WORK TO COMPLETE:
Find and copy each line of the records where the string "title" shows up.

DATA IN THIS EXERCISE:
((
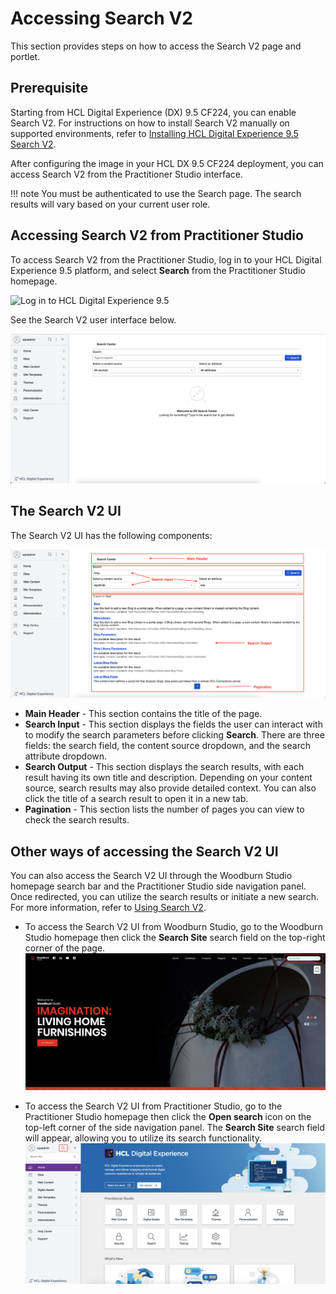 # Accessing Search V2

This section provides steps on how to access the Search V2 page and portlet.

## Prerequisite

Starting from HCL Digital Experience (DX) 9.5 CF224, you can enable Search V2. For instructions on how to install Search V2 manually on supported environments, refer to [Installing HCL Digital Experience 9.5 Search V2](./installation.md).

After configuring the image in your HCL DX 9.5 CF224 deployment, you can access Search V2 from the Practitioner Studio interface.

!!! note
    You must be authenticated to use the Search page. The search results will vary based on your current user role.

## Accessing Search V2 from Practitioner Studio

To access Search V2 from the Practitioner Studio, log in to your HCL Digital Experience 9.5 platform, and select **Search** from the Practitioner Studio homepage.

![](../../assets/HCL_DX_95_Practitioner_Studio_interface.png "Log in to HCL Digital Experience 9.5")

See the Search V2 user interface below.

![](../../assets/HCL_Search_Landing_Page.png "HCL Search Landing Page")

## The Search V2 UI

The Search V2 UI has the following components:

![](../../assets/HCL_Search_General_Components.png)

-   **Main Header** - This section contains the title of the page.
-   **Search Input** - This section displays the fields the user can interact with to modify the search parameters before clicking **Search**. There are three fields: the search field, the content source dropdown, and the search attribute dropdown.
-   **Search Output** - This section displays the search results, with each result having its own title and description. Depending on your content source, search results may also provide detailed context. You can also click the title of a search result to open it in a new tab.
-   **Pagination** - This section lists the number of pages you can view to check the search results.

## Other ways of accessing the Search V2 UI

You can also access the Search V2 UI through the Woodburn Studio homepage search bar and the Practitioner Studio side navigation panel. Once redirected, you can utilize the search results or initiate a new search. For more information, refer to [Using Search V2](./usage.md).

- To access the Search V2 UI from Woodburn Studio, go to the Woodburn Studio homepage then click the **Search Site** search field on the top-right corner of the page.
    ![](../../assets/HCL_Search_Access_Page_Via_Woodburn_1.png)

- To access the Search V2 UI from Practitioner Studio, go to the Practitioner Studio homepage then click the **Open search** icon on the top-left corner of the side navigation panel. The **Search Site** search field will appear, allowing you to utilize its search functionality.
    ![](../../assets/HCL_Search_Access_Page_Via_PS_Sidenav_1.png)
))
((
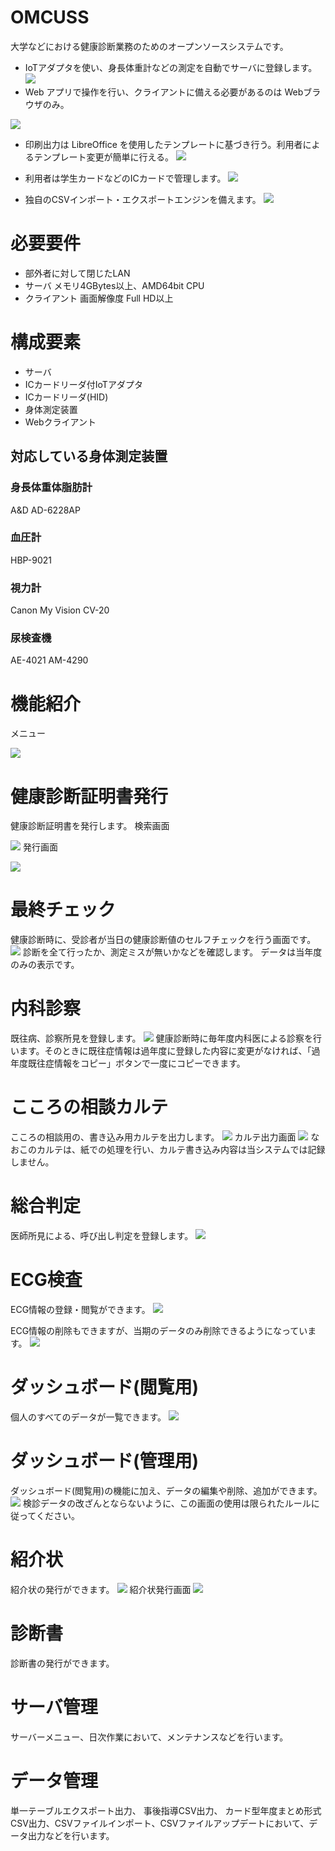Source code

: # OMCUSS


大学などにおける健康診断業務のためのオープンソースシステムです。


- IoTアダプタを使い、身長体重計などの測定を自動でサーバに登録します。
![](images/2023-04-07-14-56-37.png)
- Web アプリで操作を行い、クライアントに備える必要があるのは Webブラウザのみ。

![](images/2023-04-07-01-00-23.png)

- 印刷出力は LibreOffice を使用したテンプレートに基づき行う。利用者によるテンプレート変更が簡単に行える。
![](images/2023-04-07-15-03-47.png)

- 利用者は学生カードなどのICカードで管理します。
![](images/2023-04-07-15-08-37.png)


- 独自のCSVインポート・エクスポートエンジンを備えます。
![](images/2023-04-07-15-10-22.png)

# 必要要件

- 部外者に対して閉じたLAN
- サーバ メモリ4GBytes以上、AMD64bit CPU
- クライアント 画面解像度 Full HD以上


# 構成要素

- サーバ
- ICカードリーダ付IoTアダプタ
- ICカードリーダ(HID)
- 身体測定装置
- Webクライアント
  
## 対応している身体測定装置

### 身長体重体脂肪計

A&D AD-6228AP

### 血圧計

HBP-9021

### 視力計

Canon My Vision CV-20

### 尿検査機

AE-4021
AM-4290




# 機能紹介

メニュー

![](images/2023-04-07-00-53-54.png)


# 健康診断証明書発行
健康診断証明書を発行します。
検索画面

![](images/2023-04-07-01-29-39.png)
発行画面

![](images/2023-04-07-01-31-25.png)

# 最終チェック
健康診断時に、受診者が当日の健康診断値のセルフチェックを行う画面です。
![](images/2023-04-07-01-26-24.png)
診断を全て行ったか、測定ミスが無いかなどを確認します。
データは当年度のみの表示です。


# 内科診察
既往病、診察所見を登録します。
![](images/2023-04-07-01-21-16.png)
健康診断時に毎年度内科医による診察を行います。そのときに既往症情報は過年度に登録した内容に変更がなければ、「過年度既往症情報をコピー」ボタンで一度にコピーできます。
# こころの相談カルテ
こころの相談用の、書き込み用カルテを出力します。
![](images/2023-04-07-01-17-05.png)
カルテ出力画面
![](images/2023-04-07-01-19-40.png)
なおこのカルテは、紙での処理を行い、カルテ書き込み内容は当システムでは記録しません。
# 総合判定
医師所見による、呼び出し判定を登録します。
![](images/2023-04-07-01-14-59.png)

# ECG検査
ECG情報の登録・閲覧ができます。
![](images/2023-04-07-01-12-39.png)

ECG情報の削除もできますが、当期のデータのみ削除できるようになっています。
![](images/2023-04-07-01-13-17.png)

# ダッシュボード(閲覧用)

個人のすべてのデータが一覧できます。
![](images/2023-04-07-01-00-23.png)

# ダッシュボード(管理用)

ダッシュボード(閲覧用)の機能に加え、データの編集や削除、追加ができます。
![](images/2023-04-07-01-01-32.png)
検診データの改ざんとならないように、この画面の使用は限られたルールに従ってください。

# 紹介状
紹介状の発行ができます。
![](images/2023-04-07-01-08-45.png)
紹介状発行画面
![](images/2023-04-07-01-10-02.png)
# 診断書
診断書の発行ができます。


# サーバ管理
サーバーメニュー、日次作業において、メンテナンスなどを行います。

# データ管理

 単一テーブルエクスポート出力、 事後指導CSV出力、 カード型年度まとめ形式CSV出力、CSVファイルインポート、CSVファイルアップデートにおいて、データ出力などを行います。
))
RESPONSE:
-   **Main Header** - This section contains the title of the page.
-   **Search Output** - This section displays the search results, with each result having its own title and description. Depending on your content source, search results may also provide detailed context. You can also click the title of a search result to open it in a new tab.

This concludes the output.